__TASK DIRECTIONS__
This task calls for copying each line below that contains "color".

__EXERCISE MATERIALS__
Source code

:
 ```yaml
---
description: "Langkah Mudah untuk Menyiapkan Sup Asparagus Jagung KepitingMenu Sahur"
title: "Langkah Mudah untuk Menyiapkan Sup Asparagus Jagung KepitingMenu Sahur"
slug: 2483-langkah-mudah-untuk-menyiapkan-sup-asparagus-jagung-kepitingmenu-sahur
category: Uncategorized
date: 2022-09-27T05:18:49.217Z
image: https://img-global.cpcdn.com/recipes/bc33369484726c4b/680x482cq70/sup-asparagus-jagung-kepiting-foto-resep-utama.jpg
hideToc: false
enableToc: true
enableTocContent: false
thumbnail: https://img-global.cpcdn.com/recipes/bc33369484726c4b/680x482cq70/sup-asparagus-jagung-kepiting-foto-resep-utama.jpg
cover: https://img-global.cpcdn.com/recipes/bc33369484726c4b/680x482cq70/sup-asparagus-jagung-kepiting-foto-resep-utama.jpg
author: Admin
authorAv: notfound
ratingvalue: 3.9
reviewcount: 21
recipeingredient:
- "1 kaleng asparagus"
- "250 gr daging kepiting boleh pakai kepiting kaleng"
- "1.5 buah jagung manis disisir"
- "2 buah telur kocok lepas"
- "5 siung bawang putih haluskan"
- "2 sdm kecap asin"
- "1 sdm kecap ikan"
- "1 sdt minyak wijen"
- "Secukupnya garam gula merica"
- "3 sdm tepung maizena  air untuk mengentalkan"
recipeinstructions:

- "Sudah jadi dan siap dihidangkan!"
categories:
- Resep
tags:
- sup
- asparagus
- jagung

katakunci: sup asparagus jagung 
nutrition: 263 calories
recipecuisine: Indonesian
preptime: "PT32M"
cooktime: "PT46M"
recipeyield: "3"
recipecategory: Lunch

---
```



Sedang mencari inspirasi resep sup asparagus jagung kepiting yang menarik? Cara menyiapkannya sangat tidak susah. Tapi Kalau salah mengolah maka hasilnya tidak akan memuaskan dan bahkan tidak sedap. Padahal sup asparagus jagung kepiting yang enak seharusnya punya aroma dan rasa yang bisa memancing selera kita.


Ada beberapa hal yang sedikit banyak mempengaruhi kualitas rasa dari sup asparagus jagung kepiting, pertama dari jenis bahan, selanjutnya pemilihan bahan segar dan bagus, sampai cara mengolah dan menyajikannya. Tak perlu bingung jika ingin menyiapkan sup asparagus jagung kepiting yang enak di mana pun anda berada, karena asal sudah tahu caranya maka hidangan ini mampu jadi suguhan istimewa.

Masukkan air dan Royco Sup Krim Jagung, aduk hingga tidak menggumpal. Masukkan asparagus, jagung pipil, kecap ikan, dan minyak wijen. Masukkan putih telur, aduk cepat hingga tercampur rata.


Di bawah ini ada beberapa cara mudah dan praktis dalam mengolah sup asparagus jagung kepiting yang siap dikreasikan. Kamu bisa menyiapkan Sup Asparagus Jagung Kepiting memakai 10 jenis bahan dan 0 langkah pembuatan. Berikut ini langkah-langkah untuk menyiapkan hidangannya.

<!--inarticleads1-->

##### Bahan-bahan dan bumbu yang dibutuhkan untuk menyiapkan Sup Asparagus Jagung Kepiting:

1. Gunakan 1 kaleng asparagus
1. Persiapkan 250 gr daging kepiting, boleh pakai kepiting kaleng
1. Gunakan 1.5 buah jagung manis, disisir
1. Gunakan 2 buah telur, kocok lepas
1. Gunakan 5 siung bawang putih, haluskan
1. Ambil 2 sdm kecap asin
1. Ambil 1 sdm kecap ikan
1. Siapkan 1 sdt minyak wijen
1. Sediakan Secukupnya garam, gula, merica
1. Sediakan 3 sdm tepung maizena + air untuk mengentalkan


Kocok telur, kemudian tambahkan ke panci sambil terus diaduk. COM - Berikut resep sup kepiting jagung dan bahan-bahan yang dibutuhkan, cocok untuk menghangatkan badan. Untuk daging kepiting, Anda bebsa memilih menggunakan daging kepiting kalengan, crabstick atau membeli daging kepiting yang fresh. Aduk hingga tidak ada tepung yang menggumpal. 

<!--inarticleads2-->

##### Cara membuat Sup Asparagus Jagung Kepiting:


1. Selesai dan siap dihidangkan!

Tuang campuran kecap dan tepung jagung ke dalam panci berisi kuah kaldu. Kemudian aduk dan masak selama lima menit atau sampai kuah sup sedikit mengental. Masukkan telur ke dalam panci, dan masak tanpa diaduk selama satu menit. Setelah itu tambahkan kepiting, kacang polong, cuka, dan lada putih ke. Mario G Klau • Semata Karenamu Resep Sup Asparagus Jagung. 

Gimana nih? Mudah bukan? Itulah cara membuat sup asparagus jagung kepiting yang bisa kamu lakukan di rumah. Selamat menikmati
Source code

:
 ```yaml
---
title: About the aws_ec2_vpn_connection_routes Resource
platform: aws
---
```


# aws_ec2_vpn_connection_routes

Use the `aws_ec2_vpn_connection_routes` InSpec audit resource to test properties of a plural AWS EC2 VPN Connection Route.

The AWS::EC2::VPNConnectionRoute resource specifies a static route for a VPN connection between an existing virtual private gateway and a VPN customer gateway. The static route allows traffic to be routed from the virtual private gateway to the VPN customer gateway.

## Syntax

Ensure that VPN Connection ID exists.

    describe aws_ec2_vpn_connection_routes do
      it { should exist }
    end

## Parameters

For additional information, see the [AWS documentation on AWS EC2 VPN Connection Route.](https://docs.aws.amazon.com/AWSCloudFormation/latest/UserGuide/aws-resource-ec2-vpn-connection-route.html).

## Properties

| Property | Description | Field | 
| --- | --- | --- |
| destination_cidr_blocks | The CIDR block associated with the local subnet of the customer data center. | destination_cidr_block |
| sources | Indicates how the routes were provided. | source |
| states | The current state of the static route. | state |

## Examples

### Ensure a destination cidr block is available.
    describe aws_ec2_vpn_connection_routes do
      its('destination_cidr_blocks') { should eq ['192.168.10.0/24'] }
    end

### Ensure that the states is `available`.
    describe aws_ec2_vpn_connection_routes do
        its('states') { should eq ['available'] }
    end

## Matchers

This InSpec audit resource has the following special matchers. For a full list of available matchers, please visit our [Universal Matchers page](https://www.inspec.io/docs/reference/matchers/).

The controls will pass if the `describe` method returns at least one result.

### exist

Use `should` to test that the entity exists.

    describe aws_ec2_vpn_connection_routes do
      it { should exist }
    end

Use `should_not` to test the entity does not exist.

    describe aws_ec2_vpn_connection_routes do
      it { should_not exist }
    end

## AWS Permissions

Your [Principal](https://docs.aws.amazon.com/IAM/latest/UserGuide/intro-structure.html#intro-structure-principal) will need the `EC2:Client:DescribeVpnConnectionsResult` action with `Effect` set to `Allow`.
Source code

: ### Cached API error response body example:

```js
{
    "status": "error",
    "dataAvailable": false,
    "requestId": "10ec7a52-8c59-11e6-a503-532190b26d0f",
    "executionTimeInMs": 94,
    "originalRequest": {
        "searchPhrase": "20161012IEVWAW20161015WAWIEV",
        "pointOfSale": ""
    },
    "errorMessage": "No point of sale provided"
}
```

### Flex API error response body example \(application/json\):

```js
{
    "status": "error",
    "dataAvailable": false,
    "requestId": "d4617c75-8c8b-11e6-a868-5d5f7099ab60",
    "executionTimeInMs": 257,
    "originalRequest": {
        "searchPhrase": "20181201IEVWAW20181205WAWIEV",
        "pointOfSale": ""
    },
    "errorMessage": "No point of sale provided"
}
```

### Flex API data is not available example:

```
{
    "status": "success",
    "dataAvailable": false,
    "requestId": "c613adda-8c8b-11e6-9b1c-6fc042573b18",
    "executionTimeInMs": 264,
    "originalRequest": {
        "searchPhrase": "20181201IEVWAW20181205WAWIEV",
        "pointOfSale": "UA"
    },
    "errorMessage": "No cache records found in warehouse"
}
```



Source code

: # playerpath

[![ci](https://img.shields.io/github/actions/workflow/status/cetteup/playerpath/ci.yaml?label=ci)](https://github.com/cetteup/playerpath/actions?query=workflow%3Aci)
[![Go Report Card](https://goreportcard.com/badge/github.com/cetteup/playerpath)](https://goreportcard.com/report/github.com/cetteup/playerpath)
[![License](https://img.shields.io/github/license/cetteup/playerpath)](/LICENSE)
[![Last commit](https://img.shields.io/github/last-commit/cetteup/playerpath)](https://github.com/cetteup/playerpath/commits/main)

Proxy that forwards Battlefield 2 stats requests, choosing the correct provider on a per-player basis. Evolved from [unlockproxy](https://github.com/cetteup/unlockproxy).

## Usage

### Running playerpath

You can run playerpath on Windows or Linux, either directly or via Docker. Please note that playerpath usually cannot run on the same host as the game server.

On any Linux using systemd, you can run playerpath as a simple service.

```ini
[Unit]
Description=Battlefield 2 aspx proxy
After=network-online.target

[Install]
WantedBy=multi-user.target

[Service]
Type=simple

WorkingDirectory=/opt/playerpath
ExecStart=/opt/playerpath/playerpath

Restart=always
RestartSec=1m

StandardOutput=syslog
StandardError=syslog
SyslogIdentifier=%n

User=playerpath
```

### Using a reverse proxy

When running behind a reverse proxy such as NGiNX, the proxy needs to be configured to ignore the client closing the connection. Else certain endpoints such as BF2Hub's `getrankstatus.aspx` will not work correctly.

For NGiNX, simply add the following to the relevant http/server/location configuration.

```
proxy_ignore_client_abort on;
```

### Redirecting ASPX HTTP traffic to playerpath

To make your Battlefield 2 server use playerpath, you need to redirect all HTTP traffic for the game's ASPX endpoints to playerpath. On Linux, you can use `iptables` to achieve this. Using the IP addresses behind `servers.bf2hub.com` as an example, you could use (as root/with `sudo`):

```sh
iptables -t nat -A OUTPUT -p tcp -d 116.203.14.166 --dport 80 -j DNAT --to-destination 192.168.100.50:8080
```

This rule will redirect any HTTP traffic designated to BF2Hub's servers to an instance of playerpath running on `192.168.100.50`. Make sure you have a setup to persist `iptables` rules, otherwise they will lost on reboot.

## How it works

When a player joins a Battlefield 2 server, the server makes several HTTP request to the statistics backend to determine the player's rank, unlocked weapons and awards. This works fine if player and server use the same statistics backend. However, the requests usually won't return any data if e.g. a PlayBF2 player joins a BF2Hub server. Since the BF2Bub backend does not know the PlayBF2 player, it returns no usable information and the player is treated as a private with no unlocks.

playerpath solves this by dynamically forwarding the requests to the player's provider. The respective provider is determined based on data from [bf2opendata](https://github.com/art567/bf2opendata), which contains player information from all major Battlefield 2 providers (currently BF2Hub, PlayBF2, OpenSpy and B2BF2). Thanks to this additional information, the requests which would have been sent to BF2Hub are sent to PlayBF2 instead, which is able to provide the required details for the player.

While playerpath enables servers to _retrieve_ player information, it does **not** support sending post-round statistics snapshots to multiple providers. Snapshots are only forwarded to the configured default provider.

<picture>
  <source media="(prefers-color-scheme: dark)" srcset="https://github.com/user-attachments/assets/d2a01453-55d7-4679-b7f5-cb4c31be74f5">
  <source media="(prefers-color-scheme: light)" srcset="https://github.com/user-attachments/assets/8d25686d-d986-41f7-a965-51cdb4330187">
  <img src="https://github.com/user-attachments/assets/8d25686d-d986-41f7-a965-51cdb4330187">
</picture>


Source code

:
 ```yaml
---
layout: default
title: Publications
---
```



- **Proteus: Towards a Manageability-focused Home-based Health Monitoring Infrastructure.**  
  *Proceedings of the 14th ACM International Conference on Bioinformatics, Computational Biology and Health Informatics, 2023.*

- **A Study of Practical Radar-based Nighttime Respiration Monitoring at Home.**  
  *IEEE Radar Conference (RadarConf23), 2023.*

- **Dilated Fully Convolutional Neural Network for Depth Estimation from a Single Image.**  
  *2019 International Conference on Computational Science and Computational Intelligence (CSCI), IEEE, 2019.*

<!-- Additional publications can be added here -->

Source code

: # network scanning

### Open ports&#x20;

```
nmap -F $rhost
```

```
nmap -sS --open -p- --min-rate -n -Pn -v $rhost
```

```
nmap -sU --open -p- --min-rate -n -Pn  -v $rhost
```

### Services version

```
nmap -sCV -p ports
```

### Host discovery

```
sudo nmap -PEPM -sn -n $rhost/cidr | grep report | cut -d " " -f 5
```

__OUTPUT FOR THIS EXERCISE__
  <source media="(prefers-color-scheme: dark)" srcset="https://github.com/user-attachments/assets/d2a01453-55d7-4679-b7f5-cb4c31be74f5">
  <source media="(prefers-color-scheme: light)" srcset="https://github.com/user-attachments/assets/8d25686d-d986-41f7-a965-51cdb4330187">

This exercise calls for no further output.